A customer relationship manager in the banking sector wants to develop his emotional intelligence. He sees it as an essential step to becoming a better leader. He seeks out and completes an emotional intelligence assessment. This prompts several improvement goals.
He undertakes formal training and asks his manager for new workplace responsibilities designed to develop his emotional intelligence. He practices his active listening skills and strives to maintain a positive attitude. He takes note of his own emotions to become more self-aware.
After keeping track of progress and careful self-reflection, he resets goals as he improves.

Example #3

An IT employee has shot up the corporate ladder. Her work ethic is renowned. Her performance is high. Her expertise is specialised.
However, she has also assumed responsibility for a growing team. Now, it's dawning on her she needs to improve her communication style to get the most out of her team.
She creates a personal development plan targeting communication. She commits to completing a series of workshops. She asks for regular intensive feedback from trusted leaders, colleagues and staff. She sees a mentor weekly. 
Her plan has measurable personal goals, outcomes and timelines for self-improvement. She measures the impact her plan is having and refines her goals as she progresses.

Goals for personal development 

Following are three common personal development goals that can greatly impact your personal and professional success.
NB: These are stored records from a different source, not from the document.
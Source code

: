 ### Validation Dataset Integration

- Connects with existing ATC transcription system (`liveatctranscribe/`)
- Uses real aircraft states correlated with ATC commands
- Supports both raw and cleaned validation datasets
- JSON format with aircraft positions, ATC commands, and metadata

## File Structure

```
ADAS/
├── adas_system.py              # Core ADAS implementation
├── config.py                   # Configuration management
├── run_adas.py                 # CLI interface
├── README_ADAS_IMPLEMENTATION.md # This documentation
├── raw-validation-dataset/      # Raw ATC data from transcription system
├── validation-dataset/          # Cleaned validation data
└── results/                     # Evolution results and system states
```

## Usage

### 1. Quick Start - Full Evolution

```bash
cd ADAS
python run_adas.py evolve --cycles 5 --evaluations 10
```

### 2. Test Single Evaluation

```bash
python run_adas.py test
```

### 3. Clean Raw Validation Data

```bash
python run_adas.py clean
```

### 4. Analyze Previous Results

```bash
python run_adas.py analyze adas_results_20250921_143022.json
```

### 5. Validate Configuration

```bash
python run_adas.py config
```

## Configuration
When thinking about how to create a personal development plan, these examples can help. 

Time management 

Good time managers know how to make the best use of their time, both inside and outside work. They arrange their day efficiently to deliver important tasks. They arrive or commence work on time and meet deadlines. But as workloads and life responsibilities increase, you may find you need to develop your time management skills to deliver all that’s required of you, both personally and professionally. This makes time management goals important for personal development plans.

Digital literacy 

Knowing how to effectively use technology allows you to live and work successfully in society. Developing your digital literacy skills will improve how you bank, budget, shop and communicate, for instance. At work, you’ll use the technology required to perform your role more efficiently. Including digital literacy as a goal in your personal development plan therefore makes sense for life at home and work.


Communication is a catch-all term for a wide set of skills that allow you to strengthen and maintain healthy relationships, collaborate and socialise. These include everything from active listening to body language to good email etiquette. It’s a key soft skill for job readiness and personal success.
To become a better communicator, identify the areas you need to improve. Our article on communication skills development outlines areas your personal development plan can focus on.

What are the benefits of a personal development plan?

A personal development plan is largely about goal setting, which is key to self-development. By understanding your weaknesses and developing learning goals to action and refine over time, you’ll grow and improve your skills and knowledge, which will benefit both your professional life and personal life.
Remember that self-evaluation is essential. Set milestones to achieve. Once complete, identify new goals. Successful people are constantly learning and refining a strategic plan for lifelong learning and success.
After all, by making the most of your skills and potential, you’ll positively impact your career and life.